Established as The Skamokawa Eagle in 1891
The biodiversity of two Northern Pacific salmon species may be at risk due to changes in ocean conditions at the equator, reports a study by the University of California, Davis.
In the study published in the journal Proceedings of the National Academy of Sciences http://www.pnas.org/ Aug. 3, researchers tracked the survival of chinook and coho salmon from hatcheries in North America between 1980 and 2006.
Before the 1990s, ocean survival rates of chinook and coho salmon varied separately from each other. However, the researchers were surprised to find that survival rates of the two species have since become increasingly similar.
"Two species that historically have had different responses and seem to be very different in their coastal-wide patterns now appear to be more synchronized," said lead author Patrick Kilduff, a postdoctoral scholar under Louis Botsford in the UC Davis Department of Wildlife, Fish and Conservation Biology at the time of the study. "When salmon populations are synchronized, it's either good for everyone or bad for everyone--similar to the stock market."
From an economic perspective, it means that when catch of one species is low, catch of the other also will tend to be low.
This synchronous response to ocean conditions represents a loss in biological diversity that cannot be addressed directly by freshwater management actions, the study said.
It's not yet well understood what is causing the increasing similarity, but the researchers said it could reflect a change in coastal ocean food-web linkages or perhaps a change in the salmon species themselves.

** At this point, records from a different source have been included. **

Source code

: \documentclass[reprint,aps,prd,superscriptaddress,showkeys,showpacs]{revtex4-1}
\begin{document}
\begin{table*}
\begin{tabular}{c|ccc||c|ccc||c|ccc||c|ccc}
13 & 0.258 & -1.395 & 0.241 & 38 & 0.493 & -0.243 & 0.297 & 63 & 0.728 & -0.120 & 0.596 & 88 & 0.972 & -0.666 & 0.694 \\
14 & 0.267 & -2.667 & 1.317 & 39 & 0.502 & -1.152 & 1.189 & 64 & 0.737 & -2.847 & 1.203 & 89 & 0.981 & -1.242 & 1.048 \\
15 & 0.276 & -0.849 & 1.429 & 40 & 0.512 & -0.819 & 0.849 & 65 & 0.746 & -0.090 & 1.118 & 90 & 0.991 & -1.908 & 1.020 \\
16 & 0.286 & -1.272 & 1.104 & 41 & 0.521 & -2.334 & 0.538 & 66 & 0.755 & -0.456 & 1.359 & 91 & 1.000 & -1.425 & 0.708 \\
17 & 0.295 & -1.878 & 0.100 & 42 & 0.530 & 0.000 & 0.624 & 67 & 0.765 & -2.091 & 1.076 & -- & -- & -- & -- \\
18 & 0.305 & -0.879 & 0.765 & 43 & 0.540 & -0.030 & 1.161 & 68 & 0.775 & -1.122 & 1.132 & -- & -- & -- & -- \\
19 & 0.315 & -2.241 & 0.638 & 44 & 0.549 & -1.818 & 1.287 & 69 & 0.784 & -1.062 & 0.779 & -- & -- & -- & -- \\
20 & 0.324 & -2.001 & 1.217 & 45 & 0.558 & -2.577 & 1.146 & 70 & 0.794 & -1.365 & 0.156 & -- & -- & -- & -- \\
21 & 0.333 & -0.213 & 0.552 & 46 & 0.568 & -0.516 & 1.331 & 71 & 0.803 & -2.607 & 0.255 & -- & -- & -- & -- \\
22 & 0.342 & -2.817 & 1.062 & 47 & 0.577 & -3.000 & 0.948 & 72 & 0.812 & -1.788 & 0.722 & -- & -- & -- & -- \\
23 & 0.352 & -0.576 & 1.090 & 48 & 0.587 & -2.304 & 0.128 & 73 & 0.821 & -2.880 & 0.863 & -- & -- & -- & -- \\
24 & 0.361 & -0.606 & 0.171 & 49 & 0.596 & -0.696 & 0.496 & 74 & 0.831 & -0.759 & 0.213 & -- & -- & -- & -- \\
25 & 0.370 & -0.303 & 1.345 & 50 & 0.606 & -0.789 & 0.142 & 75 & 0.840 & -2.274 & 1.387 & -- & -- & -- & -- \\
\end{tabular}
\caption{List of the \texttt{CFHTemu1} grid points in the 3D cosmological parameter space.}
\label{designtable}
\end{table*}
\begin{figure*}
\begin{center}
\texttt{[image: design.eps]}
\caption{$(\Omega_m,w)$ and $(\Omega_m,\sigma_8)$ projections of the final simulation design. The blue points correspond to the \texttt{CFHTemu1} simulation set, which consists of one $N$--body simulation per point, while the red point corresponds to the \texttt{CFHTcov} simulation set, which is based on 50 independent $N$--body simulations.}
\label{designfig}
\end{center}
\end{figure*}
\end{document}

Historically, many Pacific salmon species were thought to be influenced by the Pacific Decadal Oscillation (PDO), an El Nino-associated eastern Pacific warming pattern. As the nature of El Niños has changed, another ocean indicator, the North Pacific Gyre Oscillation (NPGO) has grown increasingly important, but its impact on salmon was not well-understood.
This new study found that coho and chinook salmon survival rates along the West Coast are more strongly connected to the NPGO than to the PDO.
"Changes in equatorial conditions lead to more of the large-scale Pacific Ocean variability being explained by North Pacific Gyre Oscillation, and it's influencing the survival of salmon from Vancouver Island south to California," Kilduff said.